TASK REQUIREMENTS - List every line in this data where the string "would" occurs.

DATA FOR THE TASK -

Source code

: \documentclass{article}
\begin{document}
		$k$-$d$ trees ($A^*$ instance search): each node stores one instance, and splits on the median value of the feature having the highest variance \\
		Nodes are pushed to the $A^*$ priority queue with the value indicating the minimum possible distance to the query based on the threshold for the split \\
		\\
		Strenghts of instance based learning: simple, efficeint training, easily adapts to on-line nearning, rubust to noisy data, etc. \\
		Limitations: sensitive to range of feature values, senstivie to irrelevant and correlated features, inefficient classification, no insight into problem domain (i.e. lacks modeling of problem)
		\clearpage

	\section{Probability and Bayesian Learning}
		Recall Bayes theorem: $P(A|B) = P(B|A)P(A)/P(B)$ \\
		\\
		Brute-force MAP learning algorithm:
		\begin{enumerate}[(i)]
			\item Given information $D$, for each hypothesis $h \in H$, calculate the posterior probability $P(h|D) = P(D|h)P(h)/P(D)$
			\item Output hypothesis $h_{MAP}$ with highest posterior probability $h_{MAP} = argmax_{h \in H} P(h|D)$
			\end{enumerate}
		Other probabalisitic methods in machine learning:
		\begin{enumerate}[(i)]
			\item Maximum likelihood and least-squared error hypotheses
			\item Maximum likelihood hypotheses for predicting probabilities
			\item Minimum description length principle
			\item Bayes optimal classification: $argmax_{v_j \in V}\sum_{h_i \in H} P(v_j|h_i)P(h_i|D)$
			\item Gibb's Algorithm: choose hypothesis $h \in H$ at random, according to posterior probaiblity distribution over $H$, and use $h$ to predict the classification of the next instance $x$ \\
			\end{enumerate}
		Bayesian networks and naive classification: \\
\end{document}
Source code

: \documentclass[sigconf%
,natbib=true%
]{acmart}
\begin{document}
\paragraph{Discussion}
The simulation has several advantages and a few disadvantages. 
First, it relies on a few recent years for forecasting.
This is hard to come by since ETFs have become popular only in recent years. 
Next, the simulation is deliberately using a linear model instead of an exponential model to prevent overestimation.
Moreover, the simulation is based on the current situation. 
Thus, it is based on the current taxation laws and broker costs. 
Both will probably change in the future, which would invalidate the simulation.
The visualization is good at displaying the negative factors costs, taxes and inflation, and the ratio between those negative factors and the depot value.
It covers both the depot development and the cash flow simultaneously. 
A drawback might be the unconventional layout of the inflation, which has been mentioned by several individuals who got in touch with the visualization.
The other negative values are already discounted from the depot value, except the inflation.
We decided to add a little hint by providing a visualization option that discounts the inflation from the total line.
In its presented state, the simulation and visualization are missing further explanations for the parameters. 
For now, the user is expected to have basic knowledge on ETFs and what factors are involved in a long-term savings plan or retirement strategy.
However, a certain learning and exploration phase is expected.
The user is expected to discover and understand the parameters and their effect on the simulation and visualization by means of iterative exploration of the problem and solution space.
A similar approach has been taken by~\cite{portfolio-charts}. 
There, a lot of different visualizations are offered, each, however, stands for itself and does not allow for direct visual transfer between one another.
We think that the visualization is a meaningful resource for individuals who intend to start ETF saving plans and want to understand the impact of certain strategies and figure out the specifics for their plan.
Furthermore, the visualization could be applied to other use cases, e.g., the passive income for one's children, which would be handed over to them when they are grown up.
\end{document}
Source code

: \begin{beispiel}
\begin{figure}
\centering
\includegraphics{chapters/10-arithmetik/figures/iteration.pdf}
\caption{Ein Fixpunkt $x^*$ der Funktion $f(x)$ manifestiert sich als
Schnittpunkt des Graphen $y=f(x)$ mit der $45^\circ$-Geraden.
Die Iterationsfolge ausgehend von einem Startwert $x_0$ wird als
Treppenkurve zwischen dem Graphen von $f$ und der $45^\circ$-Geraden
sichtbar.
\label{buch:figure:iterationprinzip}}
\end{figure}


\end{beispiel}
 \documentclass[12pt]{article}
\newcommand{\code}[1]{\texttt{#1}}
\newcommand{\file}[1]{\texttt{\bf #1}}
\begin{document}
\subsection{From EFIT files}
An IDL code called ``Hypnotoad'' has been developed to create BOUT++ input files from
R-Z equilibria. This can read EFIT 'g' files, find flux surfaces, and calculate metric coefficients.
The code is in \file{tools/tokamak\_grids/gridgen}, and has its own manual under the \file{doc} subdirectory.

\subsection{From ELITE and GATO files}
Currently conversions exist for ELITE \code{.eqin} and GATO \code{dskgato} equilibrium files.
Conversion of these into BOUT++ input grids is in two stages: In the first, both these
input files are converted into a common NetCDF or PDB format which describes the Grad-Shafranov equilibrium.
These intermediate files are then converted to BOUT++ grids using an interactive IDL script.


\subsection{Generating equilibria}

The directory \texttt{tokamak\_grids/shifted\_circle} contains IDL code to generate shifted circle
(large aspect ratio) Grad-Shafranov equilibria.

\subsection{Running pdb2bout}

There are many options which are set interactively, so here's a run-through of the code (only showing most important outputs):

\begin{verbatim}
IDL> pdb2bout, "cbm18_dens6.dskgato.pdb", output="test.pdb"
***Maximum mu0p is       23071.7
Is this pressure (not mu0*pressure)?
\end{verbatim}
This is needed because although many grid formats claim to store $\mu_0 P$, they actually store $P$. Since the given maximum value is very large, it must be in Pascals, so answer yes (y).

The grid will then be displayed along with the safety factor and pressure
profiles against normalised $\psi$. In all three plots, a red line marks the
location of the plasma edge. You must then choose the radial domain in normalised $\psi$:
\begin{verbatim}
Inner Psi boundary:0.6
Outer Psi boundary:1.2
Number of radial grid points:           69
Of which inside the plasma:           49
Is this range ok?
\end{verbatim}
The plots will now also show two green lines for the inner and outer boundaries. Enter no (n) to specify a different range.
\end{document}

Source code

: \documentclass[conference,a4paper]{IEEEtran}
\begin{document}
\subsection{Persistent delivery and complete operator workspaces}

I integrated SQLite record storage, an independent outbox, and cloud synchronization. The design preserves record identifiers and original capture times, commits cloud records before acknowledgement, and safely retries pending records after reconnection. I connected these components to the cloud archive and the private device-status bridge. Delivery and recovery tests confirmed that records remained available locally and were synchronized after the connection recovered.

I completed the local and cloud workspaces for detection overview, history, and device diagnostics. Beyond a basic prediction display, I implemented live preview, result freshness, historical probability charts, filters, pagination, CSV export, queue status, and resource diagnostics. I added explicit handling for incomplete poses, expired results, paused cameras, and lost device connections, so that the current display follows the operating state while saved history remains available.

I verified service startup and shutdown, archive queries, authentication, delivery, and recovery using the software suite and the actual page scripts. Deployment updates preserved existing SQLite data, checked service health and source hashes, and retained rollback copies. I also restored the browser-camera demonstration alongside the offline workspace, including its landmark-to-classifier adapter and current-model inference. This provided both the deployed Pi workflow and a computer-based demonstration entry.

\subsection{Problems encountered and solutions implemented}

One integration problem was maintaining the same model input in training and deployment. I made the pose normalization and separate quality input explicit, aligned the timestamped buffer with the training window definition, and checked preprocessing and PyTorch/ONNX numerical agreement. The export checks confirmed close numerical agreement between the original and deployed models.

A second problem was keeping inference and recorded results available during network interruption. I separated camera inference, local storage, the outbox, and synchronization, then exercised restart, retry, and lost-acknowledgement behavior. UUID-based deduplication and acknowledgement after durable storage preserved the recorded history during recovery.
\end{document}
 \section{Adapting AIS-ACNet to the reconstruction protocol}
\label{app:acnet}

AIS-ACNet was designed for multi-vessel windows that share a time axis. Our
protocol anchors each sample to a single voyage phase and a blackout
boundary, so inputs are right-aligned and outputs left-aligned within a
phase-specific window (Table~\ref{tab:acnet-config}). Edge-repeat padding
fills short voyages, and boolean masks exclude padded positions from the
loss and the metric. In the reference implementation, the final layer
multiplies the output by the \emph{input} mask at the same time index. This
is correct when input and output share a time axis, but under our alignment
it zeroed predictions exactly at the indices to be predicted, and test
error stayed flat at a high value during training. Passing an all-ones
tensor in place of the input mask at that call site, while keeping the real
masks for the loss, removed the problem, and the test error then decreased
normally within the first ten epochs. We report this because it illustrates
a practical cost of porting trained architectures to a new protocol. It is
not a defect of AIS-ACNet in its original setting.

ANSWER SECTION -
Both will probably change in the future, which would invalidate the simulation.
Furthermore, the visualization could be applied to other use cases, e.g., the passive income for one's children, which would be handed over to them when they are grown up.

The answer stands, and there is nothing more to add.